Prompt = If a line in the listing below contains "Bill", return that line.

[Given data Boundary: Start]

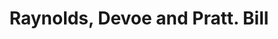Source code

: ---
doi: 10.7916/D8FN2J91
date_other: '1858'
date_other_textual: '1858'
form: printed ephemera
genre:
- Invoices
name:
- Raynolds, Devoe and Pratt
object_in_context_url: https://biggert.cul.columbia.edu/items/view/ave_biggert_01102
subject_hierarchical_geographic:
- New York, New York, United States
subject_name:
- Raynolds, Devoe and Pratt
title: Raynolds, Devoe and Pratt. Bill
sort_title: Raynolds, Devoe and Pratt. Bill
call_number: ave_biggert_01102
coordinates:
- 40.71277777777778,-74.00583333333333
pid: ave_biggert_01102
identifiers: ave_biggert_01102
thumbnail: https://derivativo-1.library.columbia.edu/iiif/2/ldpd:344868/full/!256,256/0/native.jpg
permalink: "/biggert/ave_biggert_01102/"
layout: iiif-image-page
---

[Given data Boundary: End]

Finished exercise =
title: Raynolds, Devoe and Pratt. Bill
sort_title: Raynolds, Devoe and Pratt. Bill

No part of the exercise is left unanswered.